Output the data once more, exactly as given.
** Opening Records for processing block **
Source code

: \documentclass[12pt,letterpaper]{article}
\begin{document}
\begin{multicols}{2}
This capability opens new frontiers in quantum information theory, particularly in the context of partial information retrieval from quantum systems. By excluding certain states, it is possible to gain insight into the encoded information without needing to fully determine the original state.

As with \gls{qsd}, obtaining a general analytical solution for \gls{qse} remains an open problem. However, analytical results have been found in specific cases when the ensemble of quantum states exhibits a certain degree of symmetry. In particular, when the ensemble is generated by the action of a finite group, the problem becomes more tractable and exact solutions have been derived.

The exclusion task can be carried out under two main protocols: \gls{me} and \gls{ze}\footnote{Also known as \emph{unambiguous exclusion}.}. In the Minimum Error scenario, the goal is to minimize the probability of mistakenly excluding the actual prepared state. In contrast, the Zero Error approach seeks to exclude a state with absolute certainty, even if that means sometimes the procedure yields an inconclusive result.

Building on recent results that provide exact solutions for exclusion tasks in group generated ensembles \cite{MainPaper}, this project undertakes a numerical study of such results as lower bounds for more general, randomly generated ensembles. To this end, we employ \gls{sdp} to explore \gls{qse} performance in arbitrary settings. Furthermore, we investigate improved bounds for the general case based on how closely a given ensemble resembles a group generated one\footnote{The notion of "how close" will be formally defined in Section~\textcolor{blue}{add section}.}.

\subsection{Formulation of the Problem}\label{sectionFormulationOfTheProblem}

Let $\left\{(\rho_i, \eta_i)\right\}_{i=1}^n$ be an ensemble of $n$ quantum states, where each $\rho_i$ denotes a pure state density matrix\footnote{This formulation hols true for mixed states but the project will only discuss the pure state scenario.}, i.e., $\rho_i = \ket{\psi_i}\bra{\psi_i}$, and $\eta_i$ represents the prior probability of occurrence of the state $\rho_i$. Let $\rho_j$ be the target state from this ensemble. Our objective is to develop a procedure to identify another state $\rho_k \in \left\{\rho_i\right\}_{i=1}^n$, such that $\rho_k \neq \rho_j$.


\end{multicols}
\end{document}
** Closing Records for processing block **
Task result:
Source code

: \documentclass[12pt,letterpaper]{article}
\begin{document}
\begin{multicols}{2}
This capability opens new frontiers in quantum information theory, particularly in the context of partial information retrieval from quantum systems. By excluding certain states, it is possible to gain insight into the encoded information without needing to fully determine the original state.

As with \gls{qsd}, obtaining a general analytical solution for \gls{qse} remains an open problem. However, analytical results have been found in specific cases when the ensemble of quantum states exhibits a certain degree of symmetry. In particular, when the ensemble is generated by the action of a finite group, the problem becomes more tractable and exact solutions have been derived.

The exclusion task can be carried out under two main protocols: \gls{me} and \gls{ze}\footnote{Also known as \emph{unambiguous exclusion}.}. In the Minimum Error scenario, the goal is to minimize the probability of mistakenly excluding the actual prepared state. In contrast, the Zero Error approach seeks to exclude a state with absolute certainty, even if that means sometimes the procedure yields an inconclusive result.

Building on recent results that provide exact solutions for exclusion tasks in group generated ensembles \cite{MainPaper}, this project undertakes a numerical study of such results as lower bounds for more general, randomly generated ensembles. To this end, we employ \gls{sdp} to explore \gls{qse} performance in arbitrary settings. Furthermore, we investigate improved bounds for the general case based on how closely a given ensemble resembles a group generated one\footnote{The notion of "how close" will be formally defined in Section~\textcolor{blue}{add section}.}.

\subsection{Formulation of the Problem}\label{sectionFormulationOfTheProblem}

Let $\left\{(\rho_i, \eta_i)\right\}_{i=1}^n$ be an ensemble of $n$ quantum states, where each $\rho_i$ denotes a pure state density matrix\footnote{This formulation hols true for mixed states but the project will only discuss the pure state scenario.}, i.e., $\rho_i = \ket{\psi_i}\bra{\psi_i}$, and $\eta_i$ represents the prior probability of occurrence of the state $\rho_i$. Let $\rho_j$ be the target state from this ensemble. Our objective is to develop a procedure to identify another state $\rho_k \in \left\{\rho_i\right\}_{i=1}^n$, such that $\rho_k \neq \rho_j$.


\end{multicols}
\end{document}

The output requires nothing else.